Historians of the modern Middle East have tended to adopt, unquestioningly, a well-worn narrative of Egypt’s uniquely successful rise among Ottoman provinces in the nineteenth century as a modern centralizing nation-state, without critically examining the question of what state sovereignty looked like in any of its far-off marginal territories, such as the northwest Mediterranean coastline or the Libyan (Western) Desert.

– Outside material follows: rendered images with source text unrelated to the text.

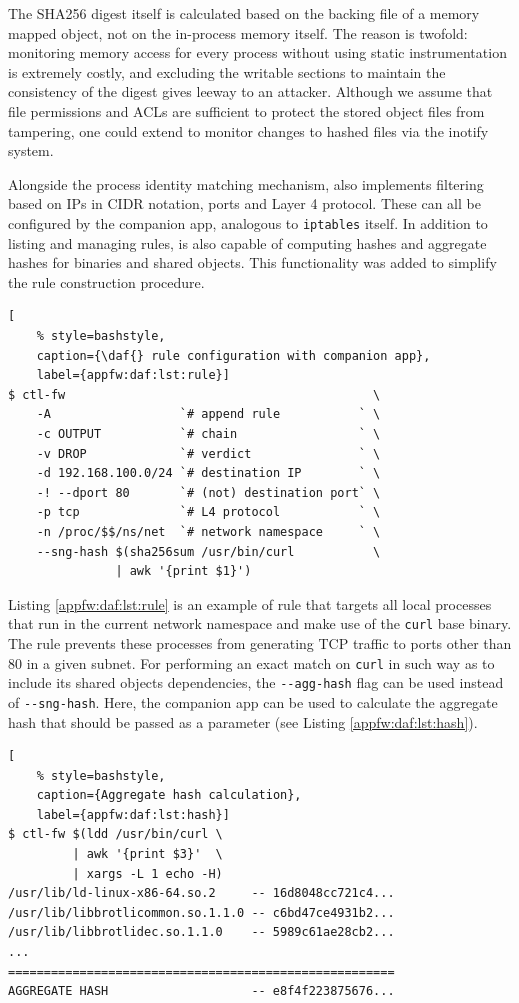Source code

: The SHA256 digest itself is calculated based on the backing file of a memory mapped object, not on the in-process memory itself. The reason is twofold: monitoring memory access for every process without using static instrumentation is extremely costly, and excluding the writable sections to maintain the consistency of the digest gives leeway to an attacker. Although we assume that file permissions and ACLs are sufficient to protect the stored object files from tampering, one could extend \daf{} to monitor changes to hashed files via the inotify system.

Alongside the process identity matching mechanism, \daf{} also implements filtering based on IPs in CIDR notation, ports and Layer 4 protocol. These can all be configured by the \daf{} companion app, analogous to \texttt{iptables} itself. In addition to listing and managing rules, \daf{} is also capable of computing hashes and aggregate hashes for binaries and shared objects. This functionality was added to simplify the rule construction procedure.

\begin{lstlisting}[
    % style=bashstyle,
    caption={\daf{} rule configuration with companion app},
    label={appfw:daf:lst:rule}]
$ ctl-fw                                           \
    -A                  `# append rule           ` \
    -c OUTPUT           `# chain                 ` \
    -v DROP             `# verdict               ` \
    -d 192.168.100.0/24 `# destination IP        ` \
    -! --dport 80       `# (not) destination port` \
    -p tcp              `# L4 protocol           ` \
    -n /proc/$$/ns/net  `# network namespace     ` \
    --sng-hash $(sha256sum /usr/bin/curl           \
               | awk '{print $1}')
\end{lstlisting}

Listing \ref{appfw:daf:lst:rule} is an example of \daf{} rule that targets all local processes that run in the current network namespace and make use of the \texttt{curl} base binary. The rule prevents these processes from generating TCP traffic to ports other than 80 in a given subnet. For performing an exact match on \texttt{curl} in such way as to include its shared objects dependencies, the \texttt{-{}-agg-hash} flag can be used instead of \texttt{-{}-sng-hash}. Here, the companion app can be used to calculate the aggregate hash that should be passed as a parameter (see Listing \ref{appfw:daf:lst:hash}).

\begin{lstlisting}[
    % style=bashstyle,
    caption={Aggregate hash calculation},
    label={appfw:daf:lst:hash}]
$ ctl-fw $(ldd /usr/bin/curl \
         | awk '{print $3}'  \
         | xargs -L 1 echo -H)
/usr/lib/ld-linux-x86-64.so.2     -- 16d8048cc721c4...
/usr/lib/libbrotlicommon.so.1.1.0 -- c6bd47ce4931b2...
/usr/lib/libbrotlidec.so.1.1.0    -- 5989c61ae28cb2...
...
======================================================
AGGREGATE HASH                    -- e8f4f223875676...
\end{lstlisting}


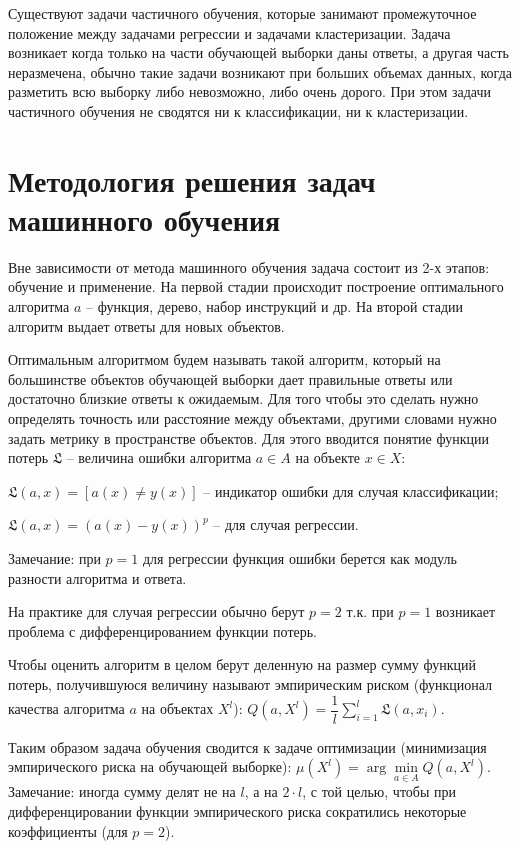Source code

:Существуют задачи частичного обучения, которые занимают промежуточное положение между задачами регрессии и задачами кластеризации. Задача возникает когда только на части обучающей выборки даны ответы, а другая часть неразмечена, обычно такие задачи возникают при больших объемах данных, когда разметить всю выборку либо невозможно, либо очень дорого. При этом задачи частичного обучения не сводятся ни к классификации, ни к кластеризации.


\section{Методология решения задач машинного обучения}

Вне зависимости от метода машинного обучения задача состоит из 2-х этапов: обучение и применение.
На первой стадии происходит построение оптимального алгоритма $a$ -- функция, дерево, набор инструкций и др. На второй стадии алгоритм выдает ответы для новых объектов.

Оптимальным алгоритмом будем называть такой алгоритм, который на большинстве объектов обучающей выборки дает правильные ответы или достаточно близкие ответы к ожидаемым. Для того чтобы это сделать нужно определять точность или расстояние между объектами, другими словами нужно задать метрику в пространстве объектов. Для этого вводится понятие функции потерь $\mathfrak{L}$ -- величина ошибки алгоритма $a \in A$ на объекте $x \in X$:
\begin{description}[font=$\bullet$]
    \item $\mathfrak{L} (a,x)=[a(x) \neq y(x)]$ -- индикатор ошибки для случая классификации;
    \item $\mathfrak{L} (a,x)= (a(x) - y(x))^p$ -- для случая регрессии.
\end{description}
Замечание: при $p=1$ для регрессии функция ошибки берется как модуль разности алгоритма и ответа.

На практике для случая регрессии обычно берут $p=2$ т.к. при $p=1$ возникает проблема с дифференцированием функции потерь. 

Чтобы оценить алгоритм в целом берут деленную на размер сумму функций потерь, получившуюся величину называют эмпирическим риском (функционал качества алгоритма $a$ на объектах $X^l$): $Q(a, X^l) = \dfrac{1}{l}\sum\limits_{i=1}^{l}\mathfrak{L}(a,x_i)$.

Таким образом задача обучения сводится к задаче оптимизации (минимизация эмпирического риска на обучающей выборке): $\mu(X^l) = \arg\min\limits_{a \in A} Q(a,X^l)$.\\
Замечание: иногда сумму делят не на $l$, а на $2 \cdot l$, с той целью, чтобы при дифференцировании функции эмпирического риска сократились некоторые коэффициенты (для $p=2$).

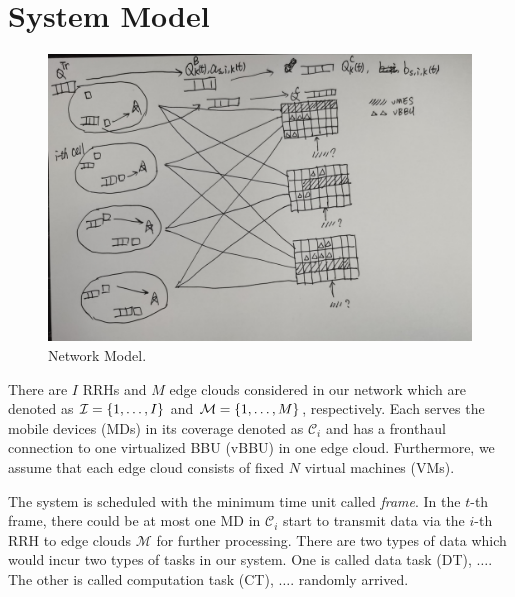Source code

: \documentclass[journal, 12pt, onecolumn, draftclsnofoot]{IEEEtran}
\newcommand{\comments}[1]{{\leavevmode\color{blue}#1}}
\DeclarePairedDelimiter{\set}{\{}{\}}
\begin{document}
\section{System Model}
\begin{figure}[tb]
	\centering
	\includegraphics[scale = 0.1]{fig/scenario.jpg}
	\caption{Network Model.}
	\label{fig:scenario}
\end{figure}
There are $I$ RRHs and $M$ edge clouds considered in our network which are denoted as $\mathcal{I}=\set{1,\dots,I}$ and $\mathcal{M}=\set{1,\dots,M}$, respectively.
Each serves the mobile devices (MDs) in its coverage denoted as $\mathcal{C}_{i}$ and has a fronthaul connection to one virtualized BBU (vBBU) in one edge cloud.
Furthermore, we assume that each edge cloud consists of fixed $N$ virtual machines (VMs).

The system is scheduled with the minimum time unit called \emph{frame}.
In the $t$-th frame, there could be at most one MD in $\mathcal{C}_{i}$ start to transmit data via the $i$-th RRH to edge clouds $\mathcal{M}$ for further processing.
There are two types of data which would incur two types of tasks in our system.
One is called data task (DT), $\dots$.
The other is called computation task (CT), $\dots$. 
randomly arrived.
\end{document}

My analysis of Sanusi authority along Egypt’s western frontier seeks to provide a necessary revision along these lines. First, I will analyze Sanusi practices of education, justice, and warfare, as well as cross-border economic linkages and regional notions of sacred geography, in order to demonstrate how local conceptions of space, politics, and identity among the (mostly bedouin) population over which the Sanusiyya held sway countered the efforts of the Egyptian authorities in Cairo to construct a cohesive territorial nation-state. Second, I will argue that the Sanusiyya practiced a distinctive border politics that succeeded by capitalizing on the unresolved question of state power at the frontier, given that the nature of the Ottoman-Egyptian relationship – particularly in relation to control over borderlands – was wholly ambiguous.
Ultimately, I hope that my study of the Sanussiyya will offer a broader sort of social history of the Egyptian West in the decades leading up to World War I, and point the way towards a new approach to the thorny issues of local politics and identity, as well as Ottoman and Egyptian territorial sovereignty, in the era of the modern centralizing nation-state.